INSTRUCTIONS FOR THE TASK: Leaving every image behind, reproduce the records word for word.

PROVIDED ENTRIES:
--*--

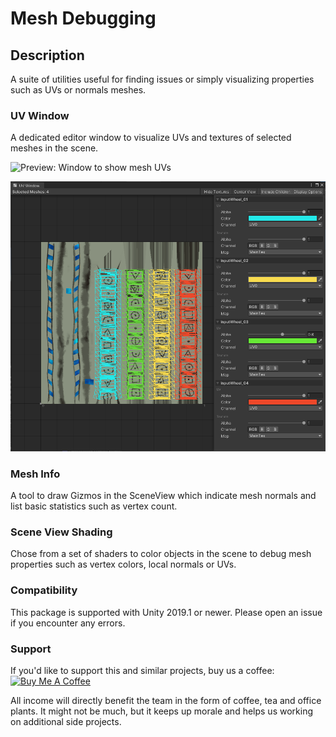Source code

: # Mesh Debugging

## Description
A suite of utilities useful for finding issues or simply visualizing properties such as UVs or normals meshes.

### UV Window

A dedicated editor window to visualize UVs and textures of selected meshes in the scene.

![Preview: Window to show mesh UVs](Documentation~/Preview.png "The UV Window visualizes mesh UVs.")

![Preview: Window to inspect multiple GameObjects](Documentation~/MultipleMeshes.png "The UV Window visualizes mesh UVs of multiple selected GameObjects.")

### Mesh Info

A tool to draw Gizmos in the SceneView which indicate mesh normals and list basic statistics such as vertex count.

### Scene View Shading

Chose from a set of shaders to color objects in the scene to debug mesh properties such as vertex colors, local normals or UVs.

### Compatibility

This package is supported with Unity 2019.1 or newer. Please open an issue if you encounter any errors.

### Support

If you'd like to support this and similar projects, buy us a coffee:</br>
<a href="https://www.buymeacoffee.com/nementic" target="_blank"><img src="https://cdn.buymeacoffee.com/buttons/default-orange.png" alt="Buy Me A Coffee" height="41" width="174"></a>

All income will directly benefit the team in the form of coffee, tea and office plants. It might not be much, but it keeps up morale and helps us working on additional side projects.
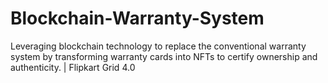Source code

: # Blockchain-Warranty-System
Leveraging blockchain technology to replace the conventional warranty system by transforming warranty cards into NFTs to certify ownership and authenticity. | Flipkart Grid 4.0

--*--

TASK ANSWER:
Source code

: # Mesh Debugging

## Description
A suite of utilities useful for finding issues or simply visualizing properties such as UVs or normals meshes.

### UV Window

A dedicated editor window to visualize UVs and textures of selected meshes in the scene.

![Preview: Window to show mesh UVs](Documentation~/Preview.png "The UV Window visualizes mesh UVs.")

![Preview: Window to inspect multiple GameObjects](Documentation~/MultipleMeshes.png "The UV Window visualizes mesh UVs of multiple selected GameObjects.")

### Mesh Info

A tool to draw Gizmos in the SceneView which indicate mesh normals and list basic statistics such as vertex count.

### Scene View Shading

Chose from a set of shaders to color objects in the scene to debug mesh properties such as vertex colors, local normals or UVs.

### Compatibility

This package is supported with Unity 2019.1 or newer. Please open an issue if you encounter any errors.

### Support

If you'd like to support this and similar projects, buy us a coffee:</br>
<a href="https://www.buymeacoffee.com/nementic" target="_blank"><img src="https://cdn.buymeacoffee.com/buttons/default-orange.png" alt="Buy Me A Coffee" height="41" width="174"></a>

All income will directly benefit the team in the form of coffee, tea and office plants. It might not be much, but it keeps up morale and helps us working on additional side projects.
Source code

: # Blockchain-Warranty-System
Leveraging blockchain technology to replace the conventional warranty system by transforming warranty cards into NFTs to certify ownership and authenticity. | Flipkart Grid 4.0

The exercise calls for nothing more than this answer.